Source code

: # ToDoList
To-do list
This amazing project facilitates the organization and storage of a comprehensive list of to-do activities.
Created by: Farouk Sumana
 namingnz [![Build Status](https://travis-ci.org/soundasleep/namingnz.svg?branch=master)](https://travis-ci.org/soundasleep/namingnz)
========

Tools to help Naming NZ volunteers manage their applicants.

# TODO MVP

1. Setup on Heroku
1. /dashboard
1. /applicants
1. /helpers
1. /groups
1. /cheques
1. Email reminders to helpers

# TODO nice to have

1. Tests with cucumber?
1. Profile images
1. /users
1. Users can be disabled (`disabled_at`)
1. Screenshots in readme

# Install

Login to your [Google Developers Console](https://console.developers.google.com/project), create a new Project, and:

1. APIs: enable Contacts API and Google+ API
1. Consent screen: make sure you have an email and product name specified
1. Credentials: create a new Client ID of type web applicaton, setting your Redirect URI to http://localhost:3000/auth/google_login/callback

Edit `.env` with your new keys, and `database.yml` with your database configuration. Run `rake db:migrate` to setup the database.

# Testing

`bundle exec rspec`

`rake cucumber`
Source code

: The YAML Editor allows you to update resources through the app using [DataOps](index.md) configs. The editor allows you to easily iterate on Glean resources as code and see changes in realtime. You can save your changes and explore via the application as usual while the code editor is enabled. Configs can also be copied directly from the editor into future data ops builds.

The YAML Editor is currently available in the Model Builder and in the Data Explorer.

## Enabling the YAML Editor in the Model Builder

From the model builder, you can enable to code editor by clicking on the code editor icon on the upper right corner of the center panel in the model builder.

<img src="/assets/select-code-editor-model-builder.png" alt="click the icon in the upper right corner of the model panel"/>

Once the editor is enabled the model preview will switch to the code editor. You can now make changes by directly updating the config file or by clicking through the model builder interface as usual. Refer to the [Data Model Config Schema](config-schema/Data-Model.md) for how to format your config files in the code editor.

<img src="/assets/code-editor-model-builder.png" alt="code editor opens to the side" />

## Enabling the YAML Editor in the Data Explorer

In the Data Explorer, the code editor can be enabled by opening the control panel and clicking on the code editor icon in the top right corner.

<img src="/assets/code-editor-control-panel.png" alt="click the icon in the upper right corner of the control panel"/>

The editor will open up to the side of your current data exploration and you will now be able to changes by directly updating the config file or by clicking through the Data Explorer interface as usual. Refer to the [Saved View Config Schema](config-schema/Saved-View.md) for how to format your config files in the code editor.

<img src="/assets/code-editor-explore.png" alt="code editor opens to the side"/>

TASK GOAL:
Write out the data a second time, exactly the same.

WRITTEN RESPONSE:
Source code

: # ToDoList
To-do list
This amazing project facilitates the organization and storage of a comprehensive list of to-do activities.
Created by: Farouk Sumana
 namingnz [![Build Status](https://travis-ci.org/soundasleep/namingnz.svg?branch=master)](https://travis-ci.org/soundasleep/namingnz)
========

Tools to help Naming NZ volunteers manage their applicants.

# TODO MVP

1. Setup on Heroku
1. /dashboard
1. /applicants
1. /helpers
1. /groups
1. /cheques
1. Email reminders to helpers

# TODO nice to have

1. Tests with cucumber?
1. Profile images
1. /users
1. Users can be disabled (`disabled_at`)
1. Screenshots in readme

# Install

Login to your [Google Developers Console](https://console.developers.google.com/project), create a new Project, and:

1. APIs: enable Contacts API and Google+ API
1. Consent screen: make sure you have an email and product name specified
1. Credentials: create a new Client ID of type web applicaton, setting your Redirect URI to http://localhost:3000/auth/google_login/callback

Edit `.env` with your new keys, and `database.yml` with your database configuration. Run `rake db:migrate` to setup the database.

# Testing

`bundle exec rspec`

`rake cucumber`
Source code

: The YAML Editor allows you to update resources through the app using [DataOps](index.md) configs. The editor allows you to easily iterate on Glean resources as code and see changes in realtime. You can save your changes and explore via the application as usual while the code editor is enabled. Configs can also be copied directly from the editor into future data ops builds.

The YAML Editor is currently available in the Model Builder and in the Data Explorer.

## Enabling the YAML Editor in the Model Builder

From the model builder, you can enable to code editor by clicking on the code editor icon on the upper right corner of the center panel in the model builder.

<img src="/assets/select-code-editor-model-builder.png" alt="click the icon in the upper right corner of the model panel"/>

Once the editor is enabled the model preview will switch to the code editor. You can now make changes by directly updating the config file or by clicking through the model builder interface as usual. Refer to the [Data Model Config Schema](config-schema/Data-Model.md) for how to format your config files in the code editor.

<img src="/assets/code-editor-model-builder.png" alt="code editor opens to the side" />

## Enabling the YAML Editor in the Data Explorer

In the Data Explorer, the code editor can be enabled by opening the control panel and clicking on the code editor icon in the top right corner.

<img src="/assets/code-editor-control-panel.png" alt="click the icon in the upper right corner of the control panel"/>

The editor will open up to the side of your current data exploration and you will now be able to changes by directly updating the config file or by clicking through the Data Explorer interface as usual. Refer to the [Saved View Config Schema](config-schema/Saved-View.md) for how to format your config files in the code editor.

<img src="/assets/code-editor-explore.png" alt="code editor opens to the side"/>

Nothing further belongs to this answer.